Preamble
Today I had a really interesting discussion with Jon Skeet on stackoverflow.
It got started by a question by me: When does a library deserve the be called “Linq-something” or “something-Linq”?
In it I kinda rant about libraries that have "Linq" in their name even though they do not provide extension methods for IQueryable and IEnumerable but instead just for IEnumberable. And I asked the community if it is OK for libraries that just extend IEnumberable to have Linq in their name.
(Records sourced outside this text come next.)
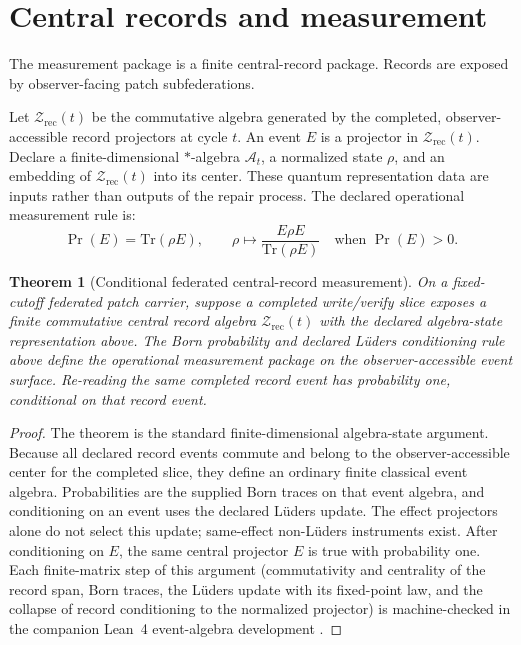 \documentclass[11pt]{article}
\newtheorem{theorem}{Theorem}[section]
\theoremstyle{remark}
\theoremstyle{plain}
\begin{document}
\section{Central records and measurement}
\label{sec:central-records}

The measurement package is a finite central-record package. Records are exposed by
observer-facing patch subfederations.

Let \(\mathcal Z_{\mathrm{rec}}(t)\) be the commutative algebra generated by the completed,
observer-accessible record projectors at cycle \(t\). An event \(E\) is a projector in
\(\mathcal Z_{\mathrm{rec}}(t)\). Declare a finite-dimensional
\(*\)-algebra \(\mathcal A_t\), a normalized state \(\rho\), and an embedding
of \(\mathcal Z_{\mathrm{rec}}(t)\) into its center. These quantum
representation data are inputs rather than outputs of the repair process.
The declared operational measurement rule is:
\[
\Pr(E)=\mathrm{Tr}(\rho E),
\qquad
\rho\mapsto \frac{E\rho E}{\mathrm{Tr}(\rho E)}
\quad\text{when }\Pr(E)>0.
\]

\begin{theorem}[Conditional federated central-record measurement]
On a fixed-cutoff federated patch carrier, suppose a completed write/verify slice exposes a finite
commutative central record algebra \(\mathcal Z_{\mathrm{rec}}(t)\) with the
declared algebra-state representation above. The Born probability and
declared L\"uders conditioning rule above define the operational measurement package on the
observer-accessible event surface. Re-reading the same completed record event has probability
one, conditional on that record event.
\end{theorem}

\begin{proof}
The theorem is the standard finite-dimensional algebra-state argument. Because all declared
record events commute and belong to the observer-accessible center for the completed slice, they
define an ordinary finite classical event algebra. Probabilities are the supplied Born traces on that event
algebra, and conditioning on an event uses the declared L\"uders update. The
effect projectors alone do not select this update; same-effect non-L\"uders
instruments exist. After conditioning on \(E\), the
same central projector \(E\) is true with probability one. Each finite-matrix step of this
argument (commutativity and centrality of the record span, Born traces, the L\"uders update with
its fixed-point law, and the collapse of record conditioning to the normalized projector) is
machine-checked in the companion Lean~4 event-algebra development \cite{eventalgebraLean}.
\end{proof}
\end{document}
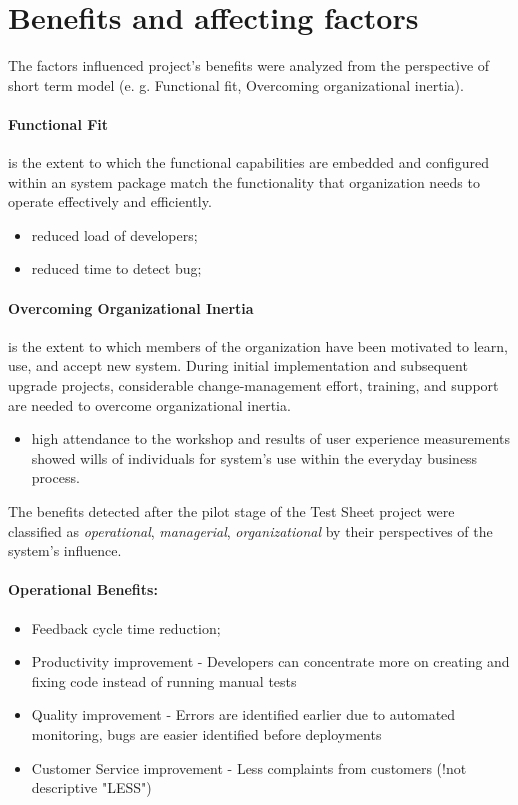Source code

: \section{Benefits and affecting factors}
The factors influenced project's benefits were analyzed from the perspective of short term model (e. g. Functional fit, Overcoming organizational inertia).
\paragraph{Functional Fit} is the extent to which the functional capabilities are embedded and configured within an system package match the functionality that organization needs to operate effectively and efficiently.
\begin{itemize}
	\item reduced load of developers;
	\item reduced time to detect bug;
\end{itemize}

\paragraph{Overcoming Organizational Inertia} is the extent to which members of the organization have been motivated to learn, use, and accept new system. During initial implementation and subsequent upgrade projects, considerable change-management effort, training, and support are needed to overcome organizational inertia.
\begin{itemize}
	\item high attendance to the workshop and  results of user experience measurements showed wills of individuals for system's use within the everyday business process.
\end{itemize}

The benefits detected after the pilot stage of the Test Sheet project were classified  as \textit{operational}, \textit{managerial}, \textit{organizational} by their perspectives of the system's influence.

\paragraph{Operational Benefits:}
\begin{itemize}
	\item Feedback cycle time reduction;
	\item Productivity improvement - Developers can concentrate more on creating and fixing code instead of running manual tests
	\item Quality improvement - Errors are identified earlier due to automated monitoring, bugs are easier identified before deployments
	\item Customer Service improvement - Less complaints from customers (!not descriptive "LESS")
\end{itemize}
Jon Skeet's (who is kind of a stackoverflow celebrity) answer made me wonder though. What are the classifications for Linq related libraries? Especially since he seemed to mix and match Linq-to-... libraries with his MoreLinq library. In the comments (Click "Comments" to see them) I tried to clarify why I thought there was a difference but unfortunately I was not clear enough to get my point across in 300 characters. That's why I chose to write this blog post. Hope it will clarify my view on what parts LINQ is made of.
Classifying the moving parts of LINQ
First I want to clarify what I think that comparing a Linq-to-... library with MoreLinq is kinda flawed. Linq-to-... are what I (and others) call a Linq Provider library and something like MoreLinq is a Query Operators library.
Linq Provider libraries
To quote from the .NET Framework Glossary:
LINQ provider
A library that implements the functionality of the standard query operators for a specific kind of data source. A LINQ provider translates queries expressed in Visual Basic or C# into the native language of the data source. For example, LINQ to SQL is a LINQ provider for SQL Server databases that translates queries into dynamic SQL and marshals the results into objects defined on the client computer.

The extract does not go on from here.